Antonia Senior’s recent opinion piece in the Times entitled “Yes, abortion is killing. But it’s the lesser evil” has been analyzed by pro-life writers Dave Andrusko and Albert Mohler, who are both disturbed by her statement “If you are willing to die for a cause, you must be prepared to kill for it, too.”
Mohler thinks Senior’s article is a signal that the “moral ground” beneath our feet may be shifting. He opines, “Antonia Senior goes public with the argument that feminists should just admit that abortion is the killing of a human life, and then they should go on to assert that the right to kill an unborn human life is just the price that must be paid if feminism is to be defended.”
Andrusko’s perspective is this:
For these women, abortion=freedom and freedom=abortion. Doesn’t matter if over half of the babies aborted are female. Doesn’t matter that the category of the powerless used to include BOTH unborn children and most women… Nothing matters except “control” over “fertility,” which is synonymous in their minds with the “right” to retroactively “control fertility” by abortion.
Both of these men make excellent points. But to me, the most egregious aspect of Senior’s commentary is what is not there, and that is an admission that the entity she is willing to kill is less than a fully human being. She refers to the preborn baby as “a life,” “a fetus” and a “little seahorse shape,” but then focuses on the will of the mother and ignores the identity of her baby. She tells readers that if the baby in question resides in a “willing womb,” everything is fine, but “in a resentful womb it is not a life, but a foetus—and thus killable.”
Therein lies the fundamental error in the stream of consciousness Senior reveals in her column. She is confused about who a human being is, and is convinced that the answer to that question resides solely with the expectant mother and her desire to either carry or not carry her baby to term. Thus, it’s not surprising that she never uses humanizing language to describe the child she is willing to kill in order to protect her so-called reproductive rights.
What Senior has done is teach a valuable lesson to those willing to learn from it. If indeed the preborn human being is less than a person and has an identity that is a matter of subjective opinion, than the moral ground has not only shifted, it has disappeared. But if Senior is simply putting into frank, cruel words the actual mindset of those who fashioned the culture of death years ago, then the only response to such cruelty is the quest for human personhood. Nothing less will suffice.
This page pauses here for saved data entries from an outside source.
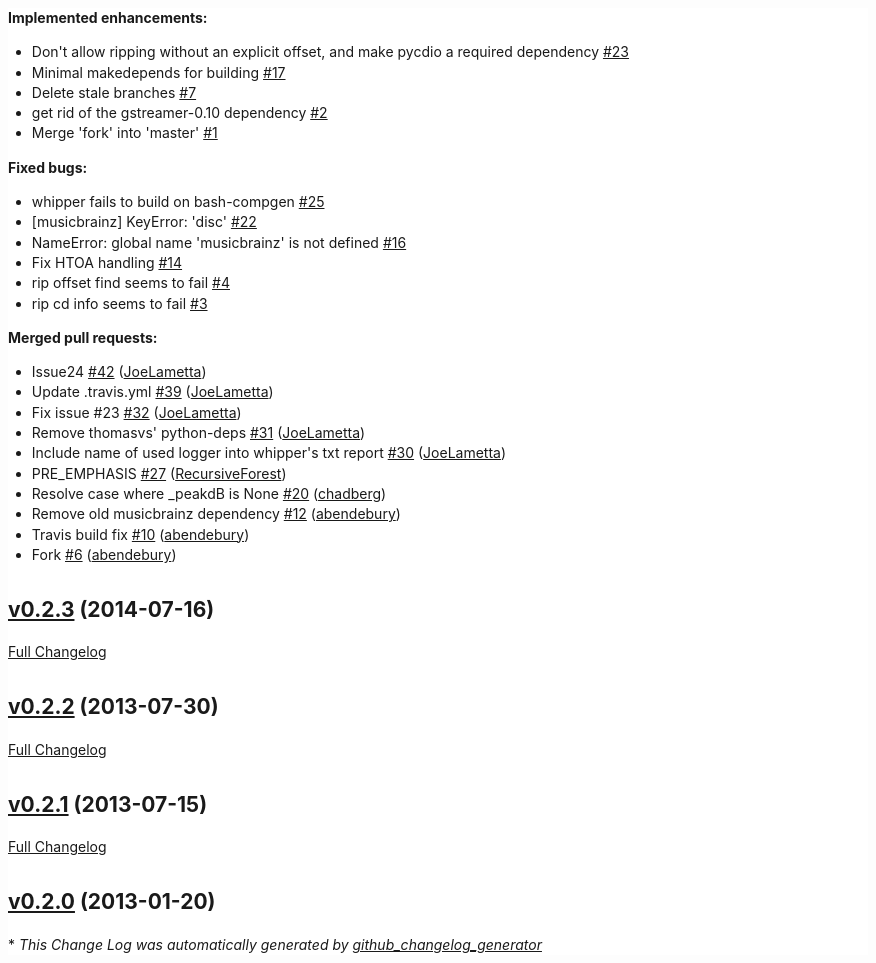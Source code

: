**Implemented enhancements:**

- Don't allow ripping without an explicit offset, and make pycdio a required dependency [\#23](https://github.com/whipper-team/whipper/issues/23)
- Minimal makedepends for building [\#17](https://github.com/whipper-team/whipper/issues/17)
- Delete stale branches [\#7](https://github.com/whipper-team/whipper/issues/7)
- get rid of the gstreamer-0.10 dependency [\#2](https://github.com/whipper-team/whipper/issues/2)
- Merge 'fork' into 'master' [\#1](https://github.com/whipper-team/whipper/issues/1)

**Fixed bugs:**

- whipper fails to build on bash-compgen [\#25](https://github.com/whipper-team/whipper/issues/25)
- \[musicbrainz\] KeyError: 'disc' [\#22](https://github.com/whipper-team/whipper/issues/22)
- NameError: global name 'musicbrainz' is not defined [\#16](https://github.com/whipper-team/whipper/issues/16)
- Fix HTOA handling [\#14](https://github.com/whipper-team/whipper/issues/14)
- rip offset find seems to fail [\#4](https://github.com/whipper-team/whipper/issues/4)
- rip cd info seems to fail [\#3](https://github.com/whipper-team/whipper/issues/3)

**Merged pull requests:**

- Issue24 [\#42](https://github.com/whipper-team/whipper/pull/42) ([JoeLametta](https://github.com/JoeLametta))
- Update .travis.yml [\#39](https://github.com/whipper-team/whipper/pull/39) ([JoeLametta](https://github.com/JoeLametta))
- Fix issue \#23 [\#32](https://github.com/whipper-team/whipper/pull/32) ([JoeLametta](https://github.com/JoeLametta))
- Remove thomasvs' python-deps [\#31](https://github.com/whipper-team/whipper/pull/31) ([JoeLametta](https://github.com/JoeLametta))
- Include name of used logger into whipper's txt report [\#30](https://github.com/whipper-team/whipper/pull/30) ([JoeLametta](https://github.com/JoeLametta))
- PRE\_EMPHASIS [\#27](https://github.com/whipper-team/whipper/pull/27) ([RecursiveForest](https://github.com/RecursiveForest))
- Resolve case where \_peakdB is None [\#20](https://github.com/whipper-team/whipper/pull/20) ([chadberg](https://github.com/chadberg))
- Remove old musicbrainz dependency [\#12](https://github.com/whipper-team/whipper/pull/12) ([abendebury](https://github.com/abendebury))
- Travis build fix [\#10](https://github.com/whipper-team/whipper/pull/10) ([abendebury](https://github.com/abendebury))
- Fork [\#6](https://github.com/whipper-team/whipper/pull/6) ([abendebury](https://github.com/abendebury))

## [v0.2.3](https://github.com/whipper-team/whipper/tree/v0.2.3) (2014-07-16)
[Full Changelog](https://github.com/whipper-team/whipper/compare/v0.2.2...v0.2.3)

## [v0.2.2](https://github.com/whipper-team/whipper/tree/v0.2.2) (2013-07-30)
[Full Changelog](https://github.com/whipper-team/whipper/compare/v0.2.1...v0.2.2)

## [v0.2.1](https://github.com/whipper-team/whipper/tree/v0.2.1) (2013-07-15)
[Full Changelog](https://github.com/whipper-team/whipper/compare/v0.2.0...v0.2.1)

## [v0.2.0](https://github.com/whipper-team/whipper/tree/v0.2.0) (2013-01-20)


\* *This Change Log was automatically generated by [github_changelog_generator](https://github.com/skywinder/Github-Changelog-Generator)*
Human personhood is not based on the ethereal concept of “wantedness.” The fact that a human being exists from his biological beginning is not rooted in the philosophical opinions of such notables (mentioned by Senior) as Friedrich Engels and Christian de Duve. Human personhood is determined by scientific fact coupled with right reason.
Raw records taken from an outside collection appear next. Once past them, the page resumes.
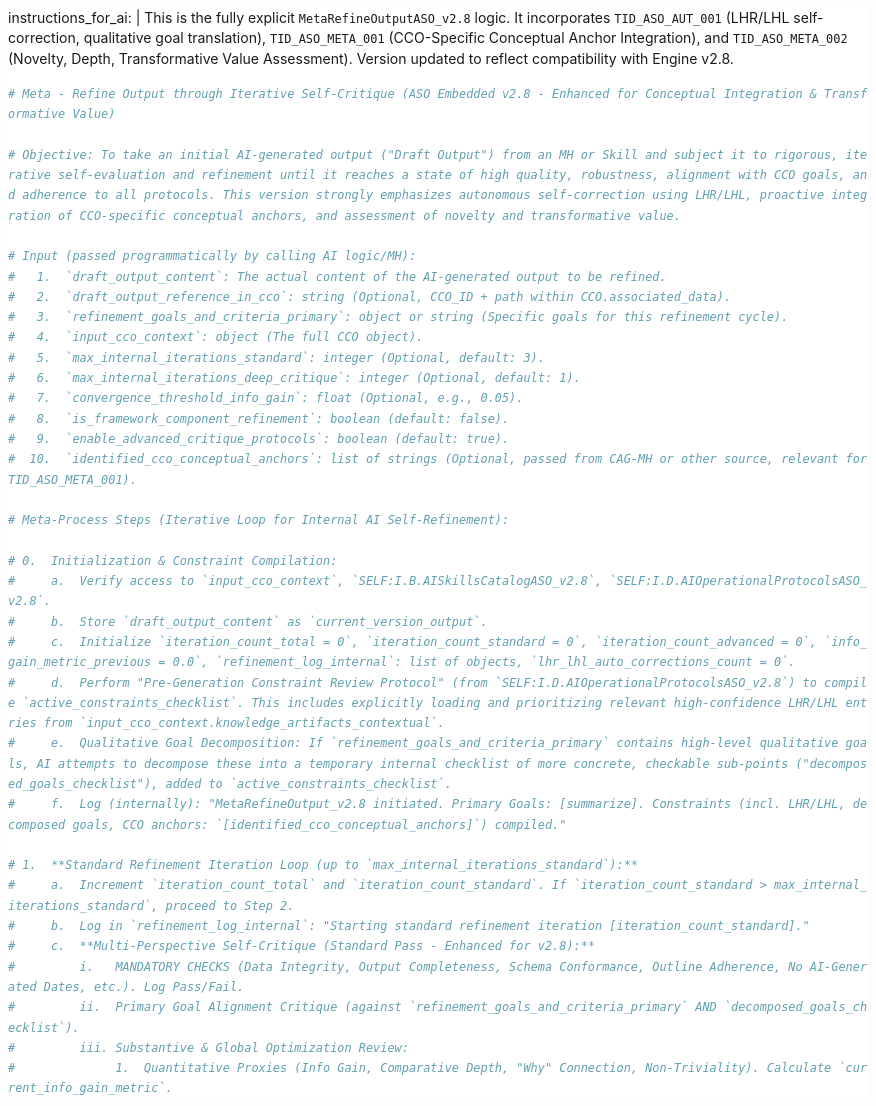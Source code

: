 instructions_for_ai: |
  This is the fully explicit `MetaRefineOutputASO_v2.8` logic. It incorporates `TID_ASO_AUT_001` (LHR/LHL self-correction, qualitative goal translation), `TID_ASO_META_001` (CCO-Specific Conceptual Anchor Integration), and `TID_ASO_META_002` (Novelty, Depth, Transformative Value Assessment). Version updated to reflect compatibility with Engine v2.8.

```yaml
# Meta - Refine Output through Iterative Self-Critique (ASO Embedded v2.8 - Enhanced for Conceptual Integration & Transformative Value)

# Objective: To take an initial AI-generated output ("Draft Output") from an MH or Skill and subject it to rigorous, iterative self-evaluation and refinement until it reaches a state of high quality, robustness, alignment with CCO goals, and adherence to all protocols. This version strongly emphasizes autonomous self-correction using LHR/LHL, proactive integration of CCO-specific conceptual anchors, and assessment of novelty and transformative value.

# Input (passed programmatically by calling AI logic/MH):
#   1.  `draft_output_content`: The actual content of the AI-generated output to be refined.
#   2.  `draft_output_reference_in_cco`: string (Optional, CCO_ID + path within CCO.associated_data).
#   3.  `refinement_goals_and_criteria_primary`: object or string (Specific goals for this refinement cycle).
#   4.  `input_cco_context`: object (The full CCO object).
#   5.  `max_internal_iterations_standard`: integer (Optional, default: 3).
#   6.  `max_internal_iterations_deep_critique`: integer (Optional, default: 1).
#   7.  `convergence_threshold_info_gain`: float (Optional, e.g., 0.05).
#   8.  `is_framework_component_refinement`: boolean (default: false).
#   9.  `enable_advanced_critique_protocols`: boolean (default: true).
#  10.  `identified_cco_conceptual_anchors`: list of strings (Optional, passed from CAG-MH or other source, relevant for TID_ASO_META_001).

# Meta-Process Steps (Iterative Loop for Internal AI Self-Refinement):

# 0.  Initialization & Constraint Compilation:
#     a.  Verify access to `input_cco_context`, `SELF:I.B.AISkillsCatalogASO_v2.8`, `SELF:I.D.AIOperationalProtocolsASO_v2.8`.
#     b.  Store `draft_output_content` as `current_version_output`.
#     c.  Initialize `iteration_count_total = 0`, `iteration_count_standard = 0`, `iteration_count_advanced = 0`, `info_gain_metric_previous = 0.0`, `refinement_log_internal`: list of objects, `lhr_lhl_auto_corrections_count = 0`.
#     d.  Perform "Pre-Generation Constraint Review Protocol" (from `SELF:I.D.AIOperationalProtocolsASO_v2.8`) to compile `active_constraints_checklist`. This includes explicitly loading and prioritizing relevant high-confidence LHR/LHL entries from `input_cco_context.knowledge_artifacts_contextual`.
#     e.  Qualitative Goal Decomposition: If `refinement_goals_and_criteria_primary` contains high-level qualitative goals, AI attempts to decompose these into a temporary internal checklist of more concrete, checkable sub-points ("decomposed_goals_checklist"), added to `active_constraints_checklist`.
#     f.  Log (internally): "MetaRefineOutput_v2.8 initiated. Primary Goals: [summarize]. Constraints (incl. LHR/LHL, decomposed goals, CCO anchors: `[identified_cco_conceptual_anchors]`) compiled."

# 1.  **Standard Refinement Iteration Loop (up to `max_internal_iterations_standard`):**
#     a.  Increment `iteration_count_total` and `iteration_count_standard`. If `iteration_count_standard > max_internal_iterations_standard`, proceed to Step 2.
#     b.  Log in `refinement_log_internal`: "Starting standard refinement iteration [iteration_count_standard]."
#     c.  **Multi-Perspective Self-Critique (Standard Pass - Enhanced for v2.8):**
#         i.   MANDATORY CHECKS (Data Integrity, Output Completeness, Schema Conformance, Outline Adherence, No AI-Generated Dates, etc.). Log Pass/Fail.
#         ii.  Primary Goal Alignment Critique (against `refinement_goals_and_criteria_primary` AND `decomposed_goals_checklist`).
#         iii. Substantive & Global Optimization Review:
#              1.  Quantitative Proxies (Info Gain, Comparative Depth, "Why" Connection, Non-Triviality). Calculate `current_info_gain_metric`.
```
Senior simply cannot accept this because of her absolute commitment to “reproductive rights.” Her basic error is obvious, but I doubt seriously that her view is a minority opinion among her peers. “Reproductive rights” advocates cannot admit that the preborn baby is a human being for, if they did, they would cease to be the enemy of truth.
Yes, statements such as Senior’s are audacious, but they represent a wake-up call to all of us. Someone not familiar with or who has rejected moral absolutes is someone who believes in the supposedly lesser evil of killing. But her argument is no different than the supposedly lesser evil of agreeing that preborn babies can be killed if conceived through rape or incest, or when the mother is facing a life-threatening problem.
Recognizing the human personhood of all human beings, born and preborn, removes the supposedly lesser evil from the discussion and restores respect for human rights based on simple truth.